アジ、サゴシ、ブリ、カワハギなど20種類の取り扱いがあり、最も多いのがサバです。浜田港だけでなく四国、九州、遠方では北海道で水揚げされた魚を仕入れることもあります。魚はサイズなどで選別し、食用、缶詰用、釣り餌用などとして販売します。国内向けが2割、残りは輸出で主な取引先はエジプトやベトナムです。千㌧単位でまとまった数量が出るのが輸出の良さです。
―自社で大型の冷蔵庫を整備しています。
社屋を構える水産加工団地内に三つあり、全て合わせた収容能力は公称8千㌧です。魚は投機性が高いため、冷蔵庫があることで仕入れ値よりも高い時期を待って売ることができます。自社では冷蔵でマイナス25~30度、冷凍でマイナス30~35度の低温を保つよう厳しく温度管理をしており、最長で2年近くも魚の品質を維持できます。メンテナンスの手間が少なく自社の太陽光発電も活用できることから、5年前に全て電気製に切り替えました。

―地元の小学生の見学を多数受け入れていますね。
70人で来社してくれたこともあります。社業などについて説明しますが、一番興味を持ってもらえるのが冷蔵庫の見学です。冷凍魚に触ったり匂いを嗅いだりする児童もいます。国内では若い世代を中心に魚より肉を好む人が増えていると感じますが、会社見学で水産業に関心を持ってもらい魚食の普及につながることを願っています。
―2025年は創業70周年を迎えます。
7月に関係者を集めて神事を行う予定です。近年は、魚の価格高騰による消費者離れや電気代、物価高騰などにより苦しい局面が続いていますが耐え忍びたいです。水産資源はまだ枯渇しないと思います。自社の長年の持ち味であるネットワークや情報力をフル活用し、今後も鮮度感など品質を確認した上で、よい魚をより安く仕入れて加工業者や海外に販売していきたいです。

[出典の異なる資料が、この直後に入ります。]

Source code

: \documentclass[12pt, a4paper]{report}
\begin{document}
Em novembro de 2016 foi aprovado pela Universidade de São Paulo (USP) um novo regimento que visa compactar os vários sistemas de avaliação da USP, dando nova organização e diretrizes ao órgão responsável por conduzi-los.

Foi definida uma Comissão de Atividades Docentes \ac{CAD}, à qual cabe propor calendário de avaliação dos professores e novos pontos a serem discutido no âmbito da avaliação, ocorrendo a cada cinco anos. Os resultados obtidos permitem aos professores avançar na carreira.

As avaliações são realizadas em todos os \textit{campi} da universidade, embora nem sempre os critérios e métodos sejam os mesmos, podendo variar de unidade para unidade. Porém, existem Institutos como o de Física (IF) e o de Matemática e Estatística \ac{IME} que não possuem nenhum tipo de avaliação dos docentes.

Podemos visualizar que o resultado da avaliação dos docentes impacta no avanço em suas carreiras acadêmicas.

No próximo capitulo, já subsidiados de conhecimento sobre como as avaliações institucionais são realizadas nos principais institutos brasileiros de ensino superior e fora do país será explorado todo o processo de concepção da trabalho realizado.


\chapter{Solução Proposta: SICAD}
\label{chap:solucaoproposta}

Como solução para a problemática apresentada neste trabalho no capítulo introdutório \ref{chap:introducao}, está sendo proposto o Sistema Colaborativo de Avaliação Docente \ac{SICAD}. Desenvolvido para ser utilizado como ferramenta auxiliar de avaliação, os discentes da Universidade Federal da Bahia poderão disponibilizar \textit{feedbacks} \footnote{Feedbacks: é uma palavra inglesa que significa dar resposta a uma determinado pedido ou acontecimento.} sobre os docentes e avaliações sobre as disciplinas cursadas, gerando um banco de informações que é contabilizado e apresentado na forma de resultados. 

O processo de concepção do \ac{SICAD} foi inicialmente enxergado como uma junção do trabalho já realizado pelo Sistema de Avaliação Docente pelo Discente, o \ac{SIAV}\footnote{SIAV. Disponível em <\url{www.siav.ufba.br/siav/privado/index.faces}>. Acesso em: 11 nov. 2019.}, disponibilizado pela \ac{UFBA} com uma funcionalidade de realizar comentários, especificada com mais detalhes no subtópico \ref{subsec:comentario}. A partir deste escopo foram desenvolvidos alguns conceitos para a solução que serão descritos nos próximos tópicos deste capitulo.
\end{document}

「若者よ、大志を抱け」1度しかない人生、自分のやりたいことをやればいい。
今の話は仕事の話で、世間に迷惑をかけては絶対にいけない。しかし自分がこの仕事をやりたいと思うのであれば、最低でも10年は続けること。そしてその仕事のエキスパートになることです。

福田稔=島根県江津市出身(65歳)1990年に現職に就任。
1984年、家業の水産会社に入社。今年弊社は創業70周年を迎える。昨今の地球沸騰化による漁獲の減少が気がかりである。趣味は食べ歩き・ドライブ。